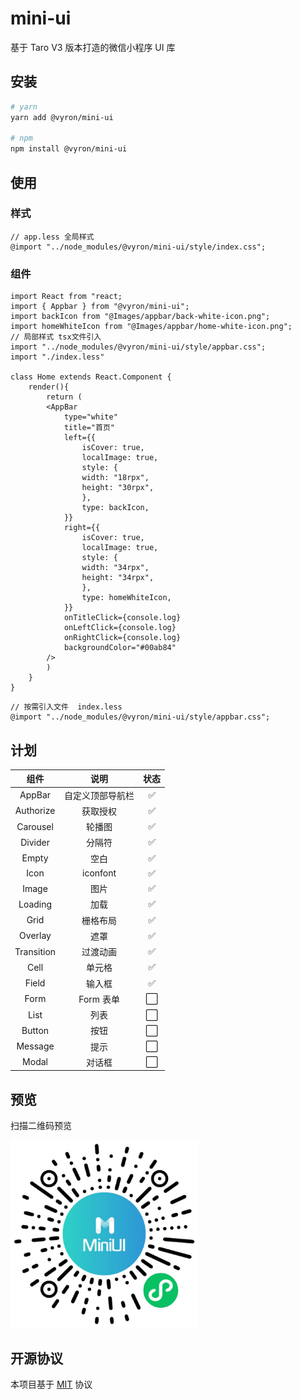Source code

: # mini-ui

基于 Taro V3 版本打造的微信小程序 UI 库

## 安装

```bash
# yarn
yarn add @vyron/mini-ui

# npm
npm install @vyron/mini-ui

```

## 使用

### 样式

```less
// app.less 全局样式
@import "../node_modules/@vyron/mini-ui/style/index.css";
```

### 组件

```tsx
import React from "react;
import { Appbar } from "@vyron/mini-ui";
import backIcon from "@Images/appbar/back-white-icon.png";
import homeWhiteIcon from "@Images/appbar/home-white-icon.png";
// 局部样式 tsx文件引入
import "../node_modules/@vyron/mini-ui/style/appbar.css";
import "./index.less"

class Home extends React.Component {
    render(){
        return (
        <AppBar
            type="white"
            title="首页"
            left={{
                isCover: true,
                localImage: true,
                style: {
                width: "18rpx",
                height: "30rpx",
                },
                type: backIcon,
            }}
            right={{
                isCover: true,
                localImage: true,
                style: {
                width: "34rpx",
                height: "34rpx",
                },
                type: homeWhiteIcon,
            }}
            onTitleClick={console.log}
            onLeftClick={console.log}
            onRightClick={console.log}
            backgroundColor="#00ab84"
        />
        )
    }
}
```

```less
// 按需引入文件  index.less
@import "../node_modules/@vyron/mini-ui/style/appbar.css";
```

## 计划

|    组件    |       说明       | 状态 |
| :--------: | :--------------: | :--: |
|   AppBar   | 自定义顶部导航栏 |  ✅  |
| Authorize  |     获取授权     |  ✅  |
|  Carousel  |      轮播图      |  ✅  |
|  Divider   |      分隔符      |  ✅  |
|   Empty    |       空白       |  ✅  |
|    Icon    |     iconfont     |  ✅  |
|   Image    |       图片       |  ✅  |
|  Loading   |       加载       |  ✅  |
|    Grid    |     栅格布局     |  ✅  |
|  Overlay   |       遮罩       |  ✅  |
| Transition |     过渡动画     |  ✅  |
|    Cell    |      单元格      | ✅  |
|   Field    |      输入框      |  ✅  |
|    Form    |    Form 表单     | ⬜️  |
|    List    |       列表       | ⬜️  |
|   Button   |       按钮       | ⬜️  |
|  Message   |       提示       | ⬜️  |
|   Modal    |      对话框      | ⬜️  |

## 预览

扫描二维码预览

<img width="300" height="300" src="./preview.png" alt="扫码预览" />

## 开源协议

本项目基于 [MIT](https://zh.wikipedia.org/wiki/MIT許可證) 协议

• _Exercise_
Only the text of the entries belongs in the answer, copied exactly; the pictures stay out.

• _Response for this exercise_
Source code

: # mini-ui

基于 Taro V3 版本打造的微信小程序 UI 库

## 安装

```bash
# yarn
yarn add @vyron/mini-ui

# npm
npm install @vyron/mini-ui

```

## 使用

### 样式

```less
// app.less 全局样式
@import "../node_modules/@vyron/mini-ui/style/index.css";
```

### 组件

```tsx
import React from "react;
import { Appbar } from "@vyron/mini-ui";
import backIcon from "@Images/appbar/back-white-icon.png";
import homeWhiteIcon from "@Images/appbar/home-white-icon.png";
// 局部样式 tsx文件引入
import "../node_modules/@vyron/mini-ui/style/appbar.css";
import "./index.less"

class Home extends React.Component {
    render(){
        return (
        <AppBar
            type="white"
            title="首页"
            left={{
                isCover: true,
                localImage: true,
                style: {
                width: "18rpx",
                height: "30rpx",
                },
                type: backIcon,
            }}
            right={{
                isCover: true,
                localImage: true,
                style: {
                width: "34rpx",
                height: "34rpx",
                },
                type: homeWhiteIcon,
            }}
            onTitleClick={console.log}
            onLeftClick={console.log}
            onRightClick={console.log}
            backgroundColor="#00ab84"
        />
        )
    }
}
```

```less
// 按需引入文件  index.less
@import "../node_modules/@vyron/mini-ui/style/appbar.css";
```

## 计划

|    组件    |       说明       | 状态 |
| :--------: | :--------------: | :--: |
|   AppBar   | 自定义顶部导航栏 |  ✅  |
| Authorize  |     获取授权     |  ✅  |
|  Carousel  |      轮播图      |  ✅  |
|  Divider   |      分隔符      |  ✅  |
|   Empty    |       空白       |  ✅  |
|    Icon    |     iconfont     |  ✅  |
|   Image    |       图片       |  ✅  |
|  Loading   |       加载       |  ✅  |
|    Grid    |     栅格布局     |  ✅  |
|  Overlay   |       遮罩       |  ✅  |
| Transition |     过渡动画     |  ✅  |
|    Cell    |      单元格      | ✅  |
|   Field    |      输入框      |  ✅  |
|    Form    |    Form 表单     | ⬜️  |
|    List    |       列表       | ⬜️  |
|   Button   |       按钮       | ⬜️  |
|  Message   |       提示       | ⬜️  |
|   Modal    |      对话框      | ⬜️  |

## 预览

扫描二维码预览

<img width="300" height="300" src="./preview.png" alt="扫码预览" />

## 开源协议

本项目基于 [MIT](https://zh.wikipedia.org/wiki/MIT許可證) 协议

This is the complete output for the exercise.